What the Magnificent Seven dominating the S&P means for investors
Investors who buy S&P 500 index funds sometimes worry about how top-heavy the index is -- a logical concern given that seven companies contribute more than a third of the S&P 500's value.
These companies make up such a large portion of the S&P 500 because of their outsized success in recent years. Anyone invested in the S&P 500 has shared in that success, so there are advantages to the Magnificent Seven's dominance.
However, the Magnificent Seven don’t come without risks, as we've seen in 2022 and some of 2025. The group is dominated by tech stocks and stocks that are more volatile than the S&P 500. They're more heavily impacted by bear markets and downturns in the tech sector, and either of those situations will likely drag down the performance of the S&P 500 compared to more equally weighted indexes.

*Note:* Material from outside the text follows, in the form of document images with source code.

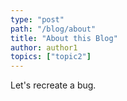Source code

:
 ```yaml
---
type: "post"
path: "/blog/about"
title: "About this Blog"
author: author1
topics: ["topic2"]
---
```


Let's recreate a bug.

Of course, it's also possible that the Magnificent Seven will continue their success and deliver outsized returns to investors. And even if some of them fall, other stocks in the S&P 500 will take their place.
S&P 500 index funds are still a simple, effective way to invest in stocks. If you'd like to diversify your portfolio more, you could opt for a different index fund, a combination of funds, or a self-managed portfolio of companies you select. As the success of the Magnificent Seven shows, it is possible to get market-beating returns by picking quality stocks.